==== Data extracts
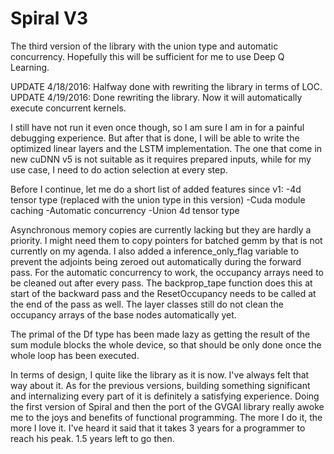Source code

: # Spiral V3

The third version of the library with the union type and automatic concurrency. Hopefully this will be sufficient for me to use Deep Q Learning.

UPDATE 4/18/2016: Halfway done with rewriting the library in terms of LOC.
UPDATE 4/19/2016: Done rewriting the library. Now it will automatically execute concurrent kernels.

I still have not run it even once though, so I am sure I am in for a painful debugging experience. But after that is done, I will be able to write the optimized linear layers and the LSTM implementation. The one that come in new cuDNN v5 is not suitable as it requires prepared inputs, while for my use case, I need to do action selection at every step.

Before I continue, let me do a short list of added features since v1:
-4d tensor type (replaced with the union type in this version)
-Cuda module caching
-Automatic concurrency
-Union 4d tensor type

Asynchronous memory copies are currently lacking but they are hardly a priority. I might need them to copy pointers for batched gemm by that is not currently on my agenda. I also added a inference_only_flag variable to prevent the adjoints being zeroed out automatically during the forward pass. For the automatic concurrency to work, the occupancy arrays need to be cleaned out after every pass. The backprop_tape function does this at start of the backward pass and the ResetOccupancy needs to be called at the end of the pass as well. The layer classes still do not clean the occupancy arrays of the base nodes automatically yet.

The primal of the Df type has been made lazy as getting the result of the sum module blocks the whole device, so that should be only done once the whole loop has been executed.

In terms of design, I quite like the library as it is now. I've always felt that way about it. As for the previous versions, building something significant and internalizing every part of it is definitely a satisfying experience. Doing the first version of Spiral and then the port of the GVGAI library really awoke me to the joys and benefits of functional programming. The more I do it, the more I love it. I've heard it said that it takes 3 years for a programmer to reach his peak. 1.5 years left to go then.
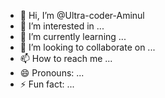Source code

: - 👋 Hi, I’m @Ultra-coder-Aminul
- 👀 I’m interested in ...
- 🌱 I’m currently learning ...
- 💞️ I’m looking to collaborate on ...
- 📫 How to reach me ...
- 😄 Pronouns: ...
- ⚡ Fun fact: ...

<!---
Ultra-coder-Aminul/Ultra-coder-Aminul is a ✨ special ✨ repository because its `README.md` (this file) appears on your GitHub profile.
You can click the Preview link to take a look at your changes.
--->

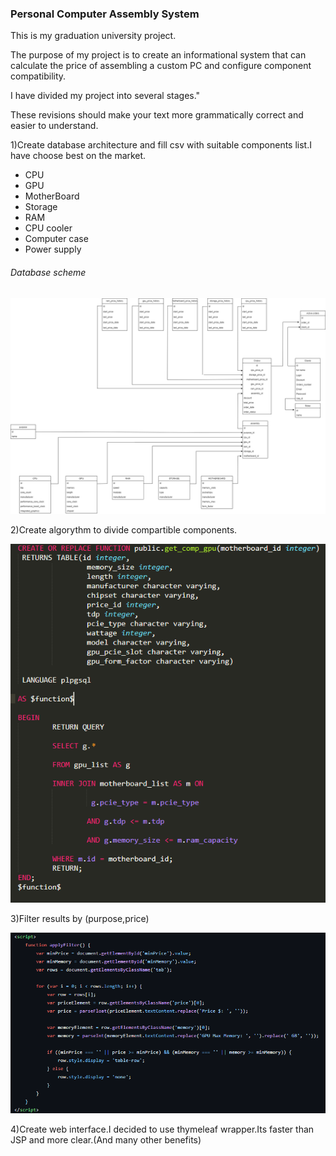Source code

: ### Personal Computer Assembly System
This is my graduation university project.

The purpose of my project is to create an informational system that can calculate the price of assembling a custom PC and configure component compatibility.

I have divided my project into several stages."

These revisions should make your text more grammatically correct and easier to understand.<br>

1)Create database architecture and fill csv with suitable components list.I have choose best on the market.
 - CPU
 - GPU
 - MotherBoard
 - Storage
 - RAM
 - CPU cooler
 - Computer case
 - Power supply

###### Database scheme 
<img src="https://github.com/Javac-g/Computer_Build_System/blob/master/pc_system_diagramm.png">
<br>

2)Create algorythm to divide compartible components.<br>

<img src = "gpu.png"></img>

3)Filter results by (purpose,price)<br>

<img src = "filter.png"></img>

4)Create web interface.I decided to use thymeleaf wrapper.Its faster than JSP and more clear.(And many other benefits)<br>



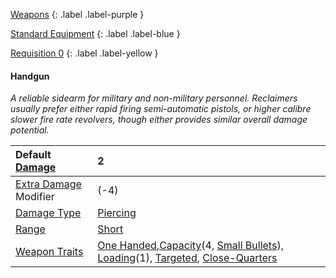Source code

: 
[Weapons](Game/Weapons-List)
{: .label .label-purple }

[Standard Equipment](Game/Standard-Equipment)
{: .label .label-blue }

[Requisition 0](Game/Deployment#Requisition)
{: .label .label-yellow }
#### Handgun
*A reliable sidearm for military and non-military personnel. Reclaimers usually prefer either rapid firing semi-automatic pistols, or higher calibre slower fire rate revolvers, though either provides similar overall damage potential.*

| Default [Damage](Core/Weapons#Calculating%20Damage)       | 2                                                                                                                                                                                                                                                                            |
| :-------------------------------------------------------- | :--------------------------------------------------------------------------------------------------------------------------------------------------------------------------------------------------------------------------------------------------------------------------- |
| [Extra Damage](Game/Core/Attacks#Extra%20Damage) Modifier | (-4)                                                                                                                                                                                                                                                                         |
| [Damage Type](Core/Weapons#Damage%20Type)                 | [Piercing](Game/Core/Injury#Piercing)                                                                                                                                                                                                                                        |
| [Range](Core/Weapons#Range)                               | [Short](Game/Core/Movement#Short)                                                                                                                                                                                                                                            |
| [Weapon Traits](Core/Weapon-Traits)                       | [One Handed](Game/Core/Blocks/One-Handed),[Capacity](Game/Core/Blocks/Capacity)(4, [Small Bullets](Game/Munition-Details#Small%20Bullets)), [Loading](Game/Core/Blocks/Loading)(1), [Targeted](Game/Core/Blocks/Targeted), [Close-Quarters](Game/Core/Blocks/Close-Quarters) |
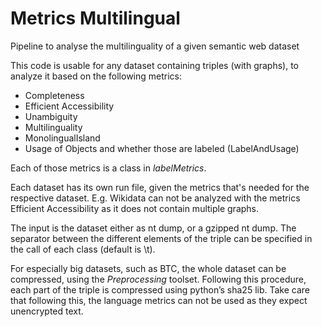 # Metrics Multilingual
Pipeline to analyse the multilinguality of a given semantic web dataset

This code is usable for any dataset containing triples (with graphs), to analyze it based on the following metrics:

- Completeness
- Efficient Accessibility
- Unambiguity
- Multilinguality
- MonolingualIsland
- Usage of Objects and whether those are labeled (LabelAndUsage)


Each of those metrics is a class in *labelMetrics*.

Each dataset has its own run file, given the metrics that's needed for the respective dataset.
E.g. Wikidata can not be analyzed with the metrics Efficient Accessibility as it does not contain multiple graphs.

The input is the dataset either as nt dump, or a gzipped nt dump.
The separator between the different elements of the triple can be specified in the call of each class (default is \t).

For especially big datasets, such as BTC, the whole dataset can be compressed, using the *Preprocessing* toolset.
Following this procedure, each part of the triple is compressed using python’s sha25 lib. Take care that following this, the language metrics can not be used as they expect unencrypted text.
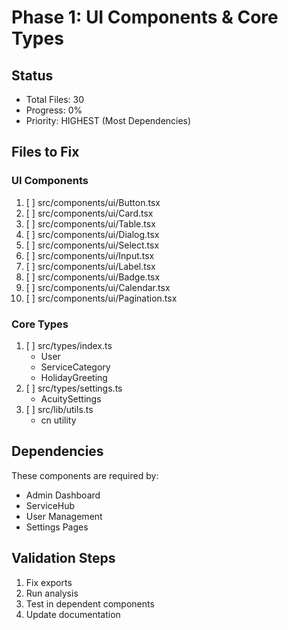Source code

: # Phase 1: UI Components & Core Types

## Status
- Total Files: 30
- Progress: 0%
- Priority: HIGHEST (Most Dependencies)

## Files to Fix

### UI Components
1. [ ] src/components/ui/Button.tsx
2. [ ] src/components/ui/Card.tsx
3. [ ] src/components/ui/Table.tsx
4. [ ] src/components/ui/Dialog.tsx
5. [ ] src/components/ui/Select.tsx
6. [ ] src/components/ui/Input.tsx
7. [ ] src/components/ui/Label.tsx
8. [ ] src/components/ui/Badge.tsx
9. [ ] src/components/ui/Calendar.tsx
10. [ ] src/components/ui/Pagination.tsx

### Core Types
1. [ ] src/types/index.ts
   - User
   - ServiceCategory
   - HolidayGreeting
2. [ ] src/types/settings.ts
   - AcuitySettings
3. [ ] src/lib/utils.ts
   - cn utility

## Dependencies
These components are required by:
- Admin Dashboard
- ServiceHub
- User Management
- Settings Pages

## Validation Steps
1. Fix exports
2. Run analysis
3. Test in dependent components
4. Update documentation
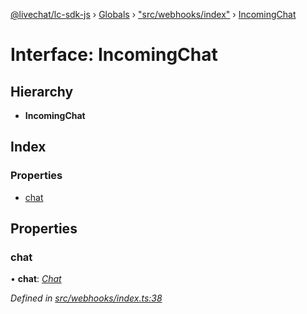 [@livechat/lc-sdk-js](../README.md) › [Globals](../globals.md) › ["src/webhooks/index"](../modules/_src_webhooks_index_.md) › [IncomingChat](_src_webhooks_index_.incomingchat.md)

# Interface: IncomingChat

## Hierarchy

* **IncomingChat**

## Index

### Properties

* [chat](_src_webhooks_index_.incomingchat.md#chat)

## Properties

###  chat

• **chat**: *[Chat](_src_objects_index_.chat.md)*

*Defined in [src/webhooks/index.ts:38](https://github.com/livechat/lc-sdk-js/blob/3cb601c/src/webhooks/index.ts#L38)*
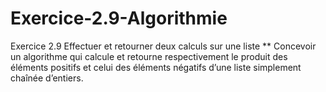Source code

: # Exercice-2.9-Algorithmie
Exercice 2.9 Effectuer et retourner deux calculs sur une liste ** Concevoir un algorithme qui calcule et retourne respectivement le produit des éléments positifs et celui des éléments négatifs d’une liste simplement chaînée d’entiers.
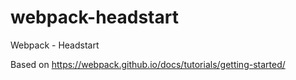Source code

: # webpack-headstart
Webpack - Headstart

Based on https://webpack.github.io/docs/tutorials/getting-started/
========
• Your instructions: Print the complete listing exactly as it stands, without its pictures.

• Result for this task:
Source code

: # Spiral V3

The third version of the library with the union type and automatic concurrency. Hopefully this will be sufficient for me to use Deep Q Learning.

UPDATE 4/18/2016: Halfway done with rewriting the library in terms of LOC.
UPDATE 4/19/2016: Done rewriting the library. Now it will automatically execute concurrent kernels.

I still have not run it even once though, so I am sure I am in for a painful debugging experience. But after that is done, I will be able to write the optimized linear layers and the LSTM implementation. The one that come in new cuDNN v5 is not suitable as it requires prepared inputs, while for my use case, I need to do action selection at every step.

Before I continue, let me do a short list of added features since v1:
-4d tensor type (replaced with the union type in this version)
-Cuda module caching
-Automatic concurrency
-Union 4d tensor type

Asynchronous memory copies are currently lacking but they are hardly a priority. I might need them to copy pointers for batched gemm by that is not currently on my agenda. I also added a inference_only_flag variable to prevent the adjoints being zeroed out automatically during the forward pass. For the automatic concurrency to work, the occupancy arrays need to be cleaned out after every pass. The backprop_tape function does this at start of the backward pass and the ResetOccupancy needs to be called at the end of the pass as well. The layer classes still do not clean the occupancy arrays of the base nodes automatically yet.

The primal of the Df type has been made lazy as getting the result of the sum module blocks the whole device, so that should be only done once the whole loop has been executed.

In terms of design, I quite like the library as it is now. I've always felt that way about it. As for the previous versions, building something significant and internalizing every part of it is definitely a satisfying experience. Doing the first version of Spiral and then the port of the GVGAI library really awoke me to the joys and benefits of functional programming. The more I do it, the more I love it. I've heard it said that it takes 3 years for a programmer to reach his peak. 1.5 years left to go then.
Source code

: - 👋 Hi, I’m @Ultra-coder-Aminul
- 👀 I’m interested in ...
- 🌱 I’m currently learning ...
- 💞️ I’m looking to collaborate on ...
- 📫 How to reach me ...
- 😄 Pronouns: ...
- ⚡ Fun fact: ...

<!---
Ultra-coder-Aminul/Ultra-coder-Aminul is a ✨ special ✨ repository because its `README.md` (this file) appears on your GitHub profile.
You can click the Preview link to take a look at your changes.
--->

Source code

: ### Personal Computer Assembly System
This is my graduation university project.

The purpose of my project is to create an informational system that can calculate the price of assembling a custom PC and configure component compatibility.

I have divided my project into several stages."

These revisions should make your text more grammatically correct and easier to understand.<br>

1)Create database architecture and fill csv with suitable components list.I have choose best on the market.
 - CPU
 - GPU
 - MotherBoard
 - Storage
 - RAM
 - CPU cooler
 - Computer case
 - Power supply

###### Database scheme 
<img src="https://github.com/Javac-g/Computer_Build_System/blob/master/pc_system_diagramm.png">
<br>

2)Create algorythm to divide compartible components.<br>

<img src = "gpu.png"></img>

3)Filter results by (purpose,price)<br>

<img src = "filter.png"></img>

4)Create web interface.I decided to use thymeleaf wrapper.Its faster than JSP and more clear.(And many other benefits)<br>



Source code

: 
[Weapons](Game/Weapons-List)
{: .label .label-purple }

[Standard Equipment](Game/Standard-Equipment)
{: .label .label-blue }

[Requisition 0](Game/Deployment#Requisition)
{: .label .label-yellow }
#### Handgun
*A reliable sidearm for military and non-military personnel. Reclaimers usually prefer either rapid firing semi-automatic pistols, or higher calibre slower fire rate revolvers, though either provides similar overall damage potential.*

| Default [Damage](Core/Weapons#Calculating%20Damage)       | 2                                                                                                                                                                                                                                                                            |
| :-------------------------------------------------------- | :--------------------------------------------------------------------------------------------------------------------------------------------------------------------------------------------------------------------------------------------------------------------------- |
| [Extra Damage](Game/Core/Attacks#Extra%20Damage) Modifier | (-4)                                                                                                                                                                                                                                                                         |
| [Damage Type](Core/Weapons#Damage%20Type)                 | [Piercing](Game/Core/Injury#Piercing)                                                                                                                                                                                                                                        |
| [Range](Core/Weapons#Range)                               | [Short](Game/Core/Movement#Short)                                                                                                                                                                                                                                            |
| [Weapon Traits](Core/Weapon-Traits)                       | [One Handed](Game/Core/Blocks/One-Handed),[Capacity](Game/Core/Blocks/Capacity)(4, [Small Bullets](Game/Munition-Details#Small%20Bullets)), [Loading](Game/Core/Blocks/Loading)(1), [Targeted](Game/Core/Blocks/Targeted), [Close-Quarters](Game/Core/Blocks/Close-Quarters) |
 # Metrics Multilingual
Pipeline to analyse the multilinguality of a given semantic web dataset

This code is usable for any dataset containing triples (with graphs), to analyze it based on the following metrics:

- Completeness
- Efficient Accessibility
- Unambiguity
- Multilinguality
- MonolingualIsland
- Usage of Objects and whether those are labeled (LabelAndUsage)


Each of those metrics is a class in *labelMetrics*.

Each dataset has its own run file, given the metrics that's needed for the respective dataset.
E.g. Wikidata can not be analyzed with the metrics Efficient Accessibility as it does not contain multiple graphs.

The input is the dataset either as nt dump, or a gzipped nt dump.
The separator between the different elements of the triple can be specified in the call of each class (default is \t).

For especially big datasets, such as BTC, the whole dataset can be compressed, using the *Preprocessing* toolset.
Following this procedure, each part of the triple is compressed using python’s sha25 lib. Take care that following this, the language metrics can not be used as they expect unencrypted text.
Source code

: # Phase 1: UI Components & Core Types

## Status
- Total Files: 30
- Progress: 0%
- Priority: HIGHEST (Most Dependencies)

## Files to Fix

### UI Components
1. [ ] src/components/ui/Button.tsx
2. [ ] src/components/ui/Card.tsx
3. [ ] src/components/ui/Table.tsx
4. [ ] src/components/ui/Dialog.tsx
5. [ ] src/components/ui/Select.tsx
6. [ ] src/components/ui/Input.tsx
7. [ ] src/components/ui/Label.tsx
8. [ ] src/components/ui/Badge.tsx
9. [ ] src/components/ui/Calendar.tsx
10. [ ] src/components/ui/Pagination.tsx

### Core Types
1. [ ] src/types/index.ts
   - User
   - ServiceCategory
   - HolidayGreeting
2. [ ] src/types/settings.ts
   - AcuitySettings
3. [ ] src/lib/utils.ts
   - cn utility

## Dependencies
These components are required by:
- Admin Dashboard
- ServiceHub
- User Management
- Settings Pages

## Validation Steps
1. Fix exports
2. Run analysis
3. Test in dependent components
4. Update documentation
 [@livechat/lc-sdk-js](../README.md) › [Globals](../globals.md) › ["src/webhooks/index"](../modules/_src_webhooks_index_.md) › [IncomingChat](_src_webhooks_index_.incomingchat.md)

# Interface: IncomingChat

## Hierarchy

* **IncomingChat**

## Index

### Properties

* [chat](_src_webhooks_index_.incomingchat.md#chat)

## Properties

###  chat

• **chat**: *[Chat](_src_objects_index_.chat.md)*

*Defined in [src/webhooks/index.ts:38](https://github.com/livechat/lc-sdk-js/blob/3cb601c/src/webhooks/index.ts#L38)*
Source code

: # Exercice-2.9-Algorithmie
Exercice 2.9 Effectuer et retourner deux calculs sur une liste ** Concevoir un algorithme qui calcule et retourne respectivement le produit des éléments positifs et celui des éléments négatifs d’une liste simplement chaînée d’entiers.
Source code

: # webpack-headstart
Webpack - Headstart

Based on https://webpack.github.io/docs/tutorials/getting-started/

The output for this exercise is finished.